YOUR TASK
Down to the last line, the material below should be reproduced exactly.

DATA EXTRACT
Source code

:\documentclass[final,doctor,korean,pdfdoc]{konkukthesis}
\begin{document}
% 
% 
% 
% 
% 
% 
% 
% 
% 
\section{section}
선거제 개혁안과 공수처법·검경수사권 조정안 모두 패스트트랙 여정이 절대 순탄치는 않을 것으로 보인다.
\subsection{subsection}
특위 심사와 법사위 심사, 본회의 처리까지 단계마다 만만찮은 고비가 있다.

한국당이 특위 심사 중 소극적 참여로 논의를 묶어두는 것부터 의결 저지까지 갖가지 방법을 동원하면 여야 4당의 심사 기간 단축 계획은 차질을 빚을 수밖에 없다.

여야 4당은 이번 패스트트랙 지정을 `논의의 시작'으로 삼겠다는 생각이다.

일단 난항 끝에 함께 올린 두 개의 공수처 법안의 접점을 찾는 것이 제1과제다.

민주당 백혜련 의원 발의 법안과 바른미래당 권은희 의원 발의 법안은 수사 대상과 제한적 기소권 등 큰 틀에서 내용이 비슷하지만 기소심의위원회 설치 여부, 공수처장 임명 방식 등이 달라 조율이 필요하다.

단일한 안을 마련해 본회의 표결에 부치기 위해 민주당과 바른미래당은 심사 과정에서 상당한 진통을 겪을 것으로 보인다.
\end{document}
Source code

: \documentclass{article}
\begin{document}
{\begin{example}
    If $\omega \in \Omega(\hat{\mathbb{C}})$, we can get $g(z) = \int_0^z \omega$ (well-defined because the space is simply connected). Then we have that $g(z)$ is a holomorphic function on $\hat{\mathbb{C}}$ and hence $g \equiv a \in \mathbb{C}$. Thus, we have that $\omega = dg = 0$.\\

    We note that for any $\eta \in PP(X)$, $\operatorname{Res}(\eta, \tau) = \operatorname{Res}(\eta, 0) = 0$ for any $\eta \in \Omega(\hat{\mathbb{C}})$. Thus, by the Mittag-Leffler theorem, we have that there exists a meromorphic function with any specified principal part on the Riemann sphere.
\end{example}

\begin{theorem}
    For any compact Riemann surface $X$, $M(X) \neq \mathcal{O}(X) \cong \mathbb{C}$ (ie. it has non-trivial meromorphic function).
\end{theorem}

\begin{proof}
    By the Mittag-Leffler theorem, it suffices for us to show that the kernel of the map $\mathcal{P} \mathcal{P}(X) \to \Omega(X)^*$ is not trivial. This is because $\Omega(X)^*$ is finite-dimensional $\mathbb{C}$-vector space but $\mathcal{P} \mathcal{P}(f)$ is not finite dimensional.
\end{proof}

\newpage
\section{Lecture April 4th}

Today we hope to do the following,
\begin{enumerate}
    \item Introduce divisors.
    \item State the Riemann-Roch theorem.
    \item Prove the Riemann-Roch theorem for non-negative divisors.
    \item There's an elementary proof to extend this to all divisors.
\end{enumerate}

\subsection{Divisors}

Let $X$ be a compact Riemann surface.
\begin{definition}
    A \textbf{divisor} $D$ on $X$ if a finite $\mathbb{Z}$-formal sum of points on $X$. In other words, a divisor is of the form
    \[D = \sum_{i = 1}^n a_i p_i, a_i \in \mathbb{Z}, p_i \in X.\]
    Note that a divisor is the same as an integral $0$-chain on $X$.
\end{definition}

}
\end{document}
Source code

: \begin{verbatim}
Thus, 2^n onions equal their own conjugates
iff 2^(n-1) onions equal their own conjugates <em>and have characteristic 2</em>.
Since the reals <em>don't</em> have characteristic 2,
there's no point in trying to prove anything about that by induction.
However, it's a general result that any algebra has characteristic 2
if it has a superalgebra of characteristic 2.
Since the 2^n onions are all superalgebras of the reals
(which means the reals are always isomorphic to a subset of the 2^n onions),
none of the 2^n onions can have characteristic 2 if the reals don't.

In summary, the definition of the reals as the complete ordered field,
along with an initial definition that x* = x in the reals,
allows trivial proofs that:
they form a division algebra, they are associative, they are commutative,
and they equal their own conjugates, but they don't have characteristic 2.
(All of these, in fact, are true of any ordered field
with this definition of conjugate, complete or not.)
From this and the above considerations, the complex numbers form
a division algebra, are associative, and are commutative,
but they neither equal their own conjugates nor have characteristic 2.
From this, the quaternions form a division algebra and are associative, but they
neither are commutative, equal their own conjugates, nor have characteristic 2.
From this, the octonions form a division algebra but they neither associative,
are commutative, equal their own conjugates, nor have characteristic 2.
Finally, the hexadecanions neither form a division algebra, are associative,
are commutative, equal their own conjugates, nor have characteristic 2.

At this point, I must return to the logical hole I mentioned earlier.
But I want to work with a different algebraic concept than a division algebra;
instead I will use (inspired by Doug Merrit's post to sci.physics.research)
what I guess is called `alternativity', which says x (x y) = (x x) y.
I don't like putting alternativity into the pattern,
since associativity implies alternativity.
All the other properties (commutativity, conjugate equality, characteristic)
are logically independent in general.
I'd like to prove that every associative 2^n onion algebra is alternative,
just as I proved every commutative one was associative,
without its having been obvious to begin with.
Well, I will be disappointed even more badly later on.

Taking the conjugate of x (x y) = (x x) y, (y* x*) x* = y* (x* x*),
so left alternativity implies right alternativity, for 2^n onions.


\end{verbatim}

ANSWER SECTION
Source code

:\documentclass[final,doctor,korean,pdfdoc]{konkukthesis}
\begin{document}
% 
% 
% 
% 
% 
% 
% 
% 
% 
\section{section}
선거제 개혁안과 공수처법·검경수사권 조정안 모두 패스트트랙 여정이 절대 순탄치는 않을 것으로 보인다.
\subsection{subsection}
특위 심사와 법사위 심사, 본회의 처리까지 단계마다 만만찮은 고비가 있다.

한국당이 특위 심사 중 소극적 참여로 논의를 묶어두는 것부터 의결 저지까지 갖가지 방법을 동원하면 여야 4당의 심사 기간 단축 계획은 차질을 빚을 수밖에 없다.

여야 4당은 이번 패스트트랙 지정을 `논의의 시작'으로 삼겠다는 생각이다.

일단 난항 끝에 함께 올린 두 개의 공수처 법안의 접점을 찾는 것이 제1과제다.

민주당 백혜련 의원 발의 법안과 바른미래당 권은희 의원 발의 법안은 수사 대상과 제한적 기소권 등 큰 틀에서 내용이 비슷하지만 기소심의위원회 설치 여부, 공수처장 임명 방식 등이 달라 조율이 필요하다.

단일한 안을 마련해 본회의 표결에 부치기 위해 민주당과 바른미래당은 심사 과정에서 상당한 진통을 겪을 것으로 보인다.
\end{document}
Source code

: \documentclass{article}
\begin{document}
{\begin{example}
    If $\omega \in \Omega(\hat{\mathbb{C}})$, we can get $g(z) = \int_0^z \omega$ (well-defined because the space is simply connected). Then we have that $g(z)$ is a holomorphic function on $\hat{\mathbb{C}}$ and hence $g \equiv a \in \mathbb{C}$. Thus, we have that $\omega = dg = 0$.\\

    We note that for any $\eta \in PP(X)$, $\operatorname{Res}(\eta, \tau) = \operatorname{Res}(\eta, 0) = 0$ for any $\eta \in \Omega(\hat{\mathbb{C}})$. Thus, by the Mittag-Leffler theorem, we have that there exists a meromorphic function with any specified principal part on the Riemann sphere.
\end{example}

\begin{theorem}
    For any compact Riemann surface $X$, $M(X) \neq \mathcal{O}(X) \cong \mathbb{C}$ (ie. it has non-trivial meromorphic function).
\end{theorem}

\begin{proof}
    By the Mittag-Leffler theorem, it suffices for us to show that the kernel of the map $\mathcal{P} \mathcal{P}(X) \to \Omega(X)^*$ is not trivial. This is because $\Omega(X)^*$ is finite-dimensional $\mathbb{C}$-vector space but $\mathcal{P} \mathcal{P}(f)$ is not finite dimensional.
\end{proof}

\newpage
\section{Lecture April 4th}

Today we hope to do the following,
\begin{enumerate}
    \item Introduce divisors.
    \item State the Riemann-Roch theorem.
    \item Prove the Riemann-Roch theorem for non-negative divisors.
    \item There's an elementary proof to extend this to all divisors.
\end{enumerate}

\subsection{Divisors}

Let $X$ be a compact Riemann surface.
\begin{definition}
    A \textbf{divisor} $D$ on $X$ if a finite $\mathbb{Z}$-formal sum of points on $X$. In other words, a divisor is of the form
    \[D = \sum_{i = 1}^n a_i p_i, a_i \in \mathbb{Z}, p_i \in X.\]
    Note that a divisor is the same as an integral $0$-chain on $X$.
\end{definition}

}
\end{document}
Source code

: \begin{verbatim}
Thus, 2^n onions equal their own conjugates
iff 2^(n-1) onions equal their own conjugates <em>and have characteristic 2</em>.
Since the reals <em>don't</em> have characteristic 2,
there's no point in trying to prove anything about that by induction.
However, it's a general result that any algebra has characteristic 2
if it has a superalgebra of characteristic 2.
Since the 2^n onions are all superalgebras of the reals
(which means the reals are always isomorphic to a subset of the 2^n onions),
none of the 2^n onions can have characteristic 2 if the reals don't.

In summary, the definition of the reals as the complete ordered field,
along with an initial definition that x* = x in the reals,
allows trivial proofs that:
they form a division algebra, they are associative, they are commutative,
and they equal their own conjugates, but they don't have characteristic 2.
(All of these, in fact, are true of any ordered field
with this definition of conjugate, complete or not.)
From this and the above considerations, the complex numbers form
a division algebra, are associative, and are commutative,
but they neither equal their own conjugates nor have characteristic 2.
From this, the quaternions form a division algebra and are associative, but they
neither are commutative, equal their own conjugates, nor have characteristic 2.
From this, the octonions form a division algebra but they neither associative,
are commutative, equal their own conjugates, nor have characteristic 2.
Finally, the hexadecanions neither form a division algebra, are associative,
are commutative, equal their own conjugates, nor have characteristic 2.

At this point, I must return to the logical hole I mentioned earlier.
But I want to work with a different algebraic concept than a division algebra;
instead I will use (inspired by Doug Merrit's post to sci.physics.research)
what I guess is called `alternativity', which says x (x y) = (x x) y.
I don't like putting alternativity into the pattern,
since associativity implies alternativity.
All the other properties (commutativity, conjugate equality, characteristic)
are logically independent in general.
I'd like to prove that every associative 2^n onion algebra is alternative,
just as I proved every commutative one was associative,
without its having been obvious to begin with.
Well, I will be disappointed even more badly later on.

Taking the conjugate of x (x y) = (x x) y, (y* x*) x* = y* (x* x*),
so left alternativity implies right alternativity, for 2^n onions.


\end{verbatim}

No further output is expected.